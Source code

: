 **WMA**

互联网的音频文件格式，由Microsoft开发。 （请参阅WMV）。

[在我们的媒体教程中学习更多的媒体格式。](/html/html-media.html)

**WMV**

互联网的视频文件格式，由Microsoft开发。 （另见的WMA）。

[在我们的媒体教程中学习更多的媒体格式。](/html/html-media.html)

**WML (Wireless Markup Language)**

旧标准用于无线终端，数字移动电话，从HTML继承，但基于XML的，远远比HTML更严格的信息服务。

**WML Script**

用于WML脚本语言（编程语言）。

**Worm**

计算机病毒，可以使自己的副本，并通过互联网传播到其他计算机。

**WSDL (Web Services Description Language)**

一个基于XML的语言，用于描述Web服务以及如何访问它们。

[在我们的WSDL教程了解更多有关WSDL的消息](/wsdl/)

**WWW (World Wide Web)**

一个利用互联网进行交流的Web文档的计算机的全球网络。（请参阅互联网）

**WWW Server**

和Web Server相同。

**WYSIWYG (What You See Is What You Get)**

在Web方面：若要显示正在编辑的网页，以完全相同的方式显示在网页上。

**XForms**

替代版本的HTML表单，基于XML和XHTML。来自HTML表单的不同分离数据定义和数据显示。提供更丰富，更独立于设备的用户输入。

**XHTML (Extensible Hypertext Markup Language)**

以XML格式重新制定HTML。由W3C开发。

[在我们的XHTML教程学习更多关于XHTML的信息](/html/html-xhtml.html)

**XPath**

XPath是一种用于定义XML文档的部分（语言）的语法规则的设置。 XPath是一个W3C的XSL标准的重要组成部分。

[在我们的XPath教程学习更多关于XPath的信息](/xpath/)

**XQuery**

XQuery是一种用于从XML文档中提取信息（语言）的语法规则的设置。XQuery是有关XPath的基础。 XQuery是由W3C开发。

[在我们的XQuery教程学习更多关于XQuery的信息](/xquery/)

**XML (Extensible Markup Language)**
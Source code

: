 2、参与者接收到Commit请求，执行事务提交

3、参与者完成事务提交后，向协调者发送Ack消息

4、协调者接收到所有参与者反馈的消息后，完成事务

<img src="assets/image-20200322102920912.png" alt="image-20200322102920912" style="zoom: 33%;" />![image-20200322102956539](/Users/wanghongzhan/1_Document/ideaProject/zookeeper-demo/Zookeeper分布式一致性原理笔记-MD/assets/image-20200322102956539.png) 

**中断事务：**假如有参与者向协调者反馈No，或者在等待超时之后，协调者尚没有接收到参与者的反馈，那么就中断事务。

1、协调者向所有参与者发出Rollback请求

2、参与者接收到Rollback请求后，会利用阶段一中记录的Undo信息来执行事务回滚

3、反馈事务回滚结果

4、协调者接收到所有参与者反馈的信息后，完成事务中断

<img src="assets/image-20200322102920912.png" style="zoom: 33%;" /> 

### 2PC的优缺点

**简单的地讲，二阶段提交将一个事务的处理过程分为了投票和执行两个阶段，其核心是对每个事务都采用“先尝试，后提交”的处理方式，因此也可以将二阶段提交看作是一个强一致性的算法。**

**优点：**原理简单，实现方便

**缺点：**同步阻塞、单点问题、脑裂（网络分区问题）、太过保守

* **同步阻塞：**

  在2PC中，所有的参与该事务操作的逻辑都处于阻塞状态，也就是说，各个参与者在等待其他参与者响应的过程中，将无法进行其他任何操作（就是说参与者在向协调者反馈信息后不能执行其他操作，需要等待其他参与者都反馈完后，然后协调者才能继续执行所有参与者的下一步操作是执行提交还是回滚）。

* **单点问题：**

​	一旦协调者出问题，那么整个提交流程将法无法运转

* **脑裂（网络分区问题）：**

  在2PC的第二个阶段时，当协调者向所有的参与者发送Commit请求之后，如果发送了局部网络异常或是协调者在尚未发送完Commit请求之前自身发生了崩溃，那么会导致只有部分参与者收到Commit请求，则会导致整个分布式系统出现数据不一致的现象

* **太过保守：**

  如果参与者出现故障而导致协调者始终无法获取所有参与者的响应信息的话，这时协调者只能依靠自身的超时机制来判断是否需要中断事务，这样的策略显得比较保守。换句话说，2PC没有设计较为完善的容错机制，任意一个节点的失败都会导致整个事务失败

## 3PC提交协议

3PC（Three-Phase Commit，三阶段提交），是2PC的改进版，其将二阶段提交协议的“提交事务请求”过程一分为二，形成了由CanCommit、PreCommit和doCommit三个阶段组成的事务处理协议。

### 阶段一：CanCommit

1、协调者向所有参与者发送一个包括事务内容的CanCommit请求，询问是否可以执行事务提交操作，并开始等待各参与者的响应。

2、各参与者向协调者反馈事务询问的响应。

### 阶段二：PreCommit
────────────────────
Exercise goal – Reproduce exactly the lines above from the line with "XPath是一种用于定义XM" to the line with "4、协调者接收到所有参与者反馈的消息后，完成事务", including both, and add nothing.

Output below –
XPath是一种用于定义XML文档的部分（语言）的语法规则的设置。 XPath是一个W3C的XSL标准的重要组成部分。

[在我们的XPath教程学习更多关于XPath的信息](/xpath/)

**XQuery**

XQuery是一种用于从XML文档中提取信息（语言）的语法规则的设置。XQuery是有关XPath的基础。 XQuery是由W3C开发。

[在我们的XQuery教程学习更多关于XQuery的信息](/xquery/)

**XML (Extensible Markup Language)**
Source code

: 2、参与者接收到Commit请求，执行事务提交

3、参与者完成事务提交后，向协调者发送Ack消息

4、协调者接收到所有参与者反馈的消息后，完成事务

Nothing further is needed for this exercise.